Vincent is six years old and a Standard (grade) one student at Olepolos Primary School in Kajiado county, Kenya. He treks several kilometres to school every day. Despite what seemed to me to be a very long, rutted drive to the school, Olepolos is actually considered one of the more cosmopolitan schools to participate in the Reading Kenya Project. Children there typically walk about five kilometers to attend classes but, during what has been a very wet and rainy May, even the ‘short’ distances are no easy feat.
“Why do you like school?” I ask him. Soila, one of our project officers, is helping me translate. (The introduction alone has exhausted my knowledge of Kiswahili and Vincent can answer more clearly in Maa, the local language in this region). It turns out he wants to learn Kiswahili and math. His mother, who owns a small kiosk and his father, a local butcher, have told him those are important skills. Vincent agrees... except that he wants to be a teacher one day.
Next up is Deborah. A classmate of Vincent’s, she is nine years old. Like many students in Kajiado county, her walk to school is longer so she needed a few more years before making the trip herself.
Deborah and I sit down under a tree. She’s much shyer than Vincent, so I have to strain to hear her excited whispers. She tells me that she loves English class and that she has read two books at the new library.
Mariamu Goes Shopping is her favorite. She has also read one about Aisha and Mambo. I’m not sure who they are but I can tell from her expression that she obviously liked that book too. I’m pleased to see that even the Standard one students are making use of the library and the new books provided through the Reading Kenya.
“No, the one with the boy and the monkey!” Now Vincent is interrupting us to make sure I know which book is his favorite.
Their teacher brought a box of books from the library the previous week and each student picked out a few to read. Book boxes are one of the strategies we often use with the early grades. It provides the teacher with the opportunity to strategically select appropriate books for her class and it makes it easier to keep an eye on all of the students.

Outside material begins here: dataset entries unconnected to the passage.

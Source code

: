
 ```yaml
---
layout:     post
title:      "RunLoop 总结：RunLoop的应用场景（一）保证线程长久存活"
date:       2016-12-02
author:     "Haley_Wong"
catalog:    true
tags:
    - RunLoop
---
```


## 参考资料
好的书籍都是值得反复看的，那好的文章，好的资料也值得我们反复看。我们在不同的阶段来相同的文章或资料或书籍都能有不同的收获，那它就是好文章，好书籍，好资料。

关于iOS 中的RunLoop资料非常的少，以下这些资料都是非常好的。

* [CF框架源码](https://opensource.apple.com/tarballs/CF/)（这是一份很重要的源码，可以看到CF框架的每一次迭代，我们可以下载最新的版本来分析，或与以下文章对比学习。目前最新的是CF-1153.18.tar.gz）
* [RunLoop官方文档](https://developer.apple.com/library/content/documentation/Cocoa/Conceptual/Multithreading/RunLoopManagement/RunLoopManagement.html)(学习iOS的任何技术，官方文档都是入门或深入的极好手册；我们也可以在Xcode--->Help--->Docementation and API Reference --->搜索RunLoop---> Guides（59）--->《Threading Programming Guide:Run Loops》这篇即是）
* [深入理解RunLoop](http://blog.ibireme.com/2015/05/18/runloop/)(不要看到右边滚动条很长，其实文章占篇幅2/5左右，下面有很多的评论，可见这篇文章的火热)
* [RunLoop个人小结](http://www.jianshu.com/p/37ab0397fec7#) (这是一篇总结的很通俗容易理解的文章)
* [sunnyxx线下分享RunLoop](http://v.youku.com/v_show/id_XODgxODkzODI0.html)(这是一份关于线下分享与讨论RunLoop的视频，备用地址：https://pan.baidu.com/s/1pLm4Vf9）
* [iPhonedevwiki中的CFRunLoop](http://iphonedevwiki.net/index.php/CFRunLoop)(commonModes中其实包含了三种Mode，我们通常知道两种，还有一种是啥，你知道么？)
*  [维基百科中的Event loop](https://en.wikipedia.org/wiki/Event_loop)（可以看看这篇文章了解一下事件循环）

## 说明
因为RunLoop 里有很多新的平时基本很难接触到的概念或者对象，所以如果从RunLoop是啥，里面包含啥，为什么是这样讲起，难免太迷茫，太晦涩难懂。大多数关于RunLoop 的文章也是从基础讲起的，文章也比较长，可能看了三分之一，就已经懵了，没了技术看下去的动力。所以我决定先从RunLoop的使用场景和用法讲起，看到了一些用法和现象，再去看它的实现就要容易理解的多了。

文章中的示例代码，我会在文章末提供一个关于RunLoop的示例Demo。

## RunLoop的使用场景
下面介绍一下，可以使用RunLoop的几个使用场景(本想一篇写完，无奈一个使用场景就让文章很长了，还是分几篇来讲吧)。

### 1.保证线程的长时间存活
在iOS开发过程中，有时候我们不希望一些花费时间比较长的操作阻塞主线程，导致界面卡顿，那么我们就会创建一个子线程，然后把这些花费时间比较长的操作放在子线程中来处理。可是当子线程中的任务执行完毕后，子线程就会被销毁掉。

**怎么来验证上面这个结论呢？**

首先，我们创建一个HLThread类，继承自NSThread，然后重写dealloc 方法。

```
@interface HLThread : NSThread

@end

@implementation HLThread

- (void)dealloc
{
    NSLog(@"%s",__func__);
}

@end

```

When the project started there wasn’t a single story book to be found at Olepolos Primary School. Over the past year, CODE and its local partner, the National Book Development Council of Kenya, have provided more than 2,000 new books to the school (and to 24 other schools in Kajiado county as well). We’ve also trained one of their teachers as well as the head teacher on the basics of library management. In return, the parents have turned an empty class room into a small library. They’ve built shelves, while we are providing tables and chairs and a few mats where children can sit and read.
The library is still small, but it’s a start. The kids are embracing it, the teachers are using it, and the parents are supporting it. It’s the most you can ask for as a programme officer.
“Next time,” I say to Vincent and Deborah, “we’re going to the library and you two are going to read to me.”
They think I’m joking. I’m not. I can’t wait to get back there to see just how many books they’ve read.
CODE Programme Manager Hila Olyan is currently in Kajiado, Kenya, to observe teacher training and visit program school as part of Reading Kenya. This project is made possible thanks to funding from the Government of Canada through the Department of Foreign Affairs, Trade and Development.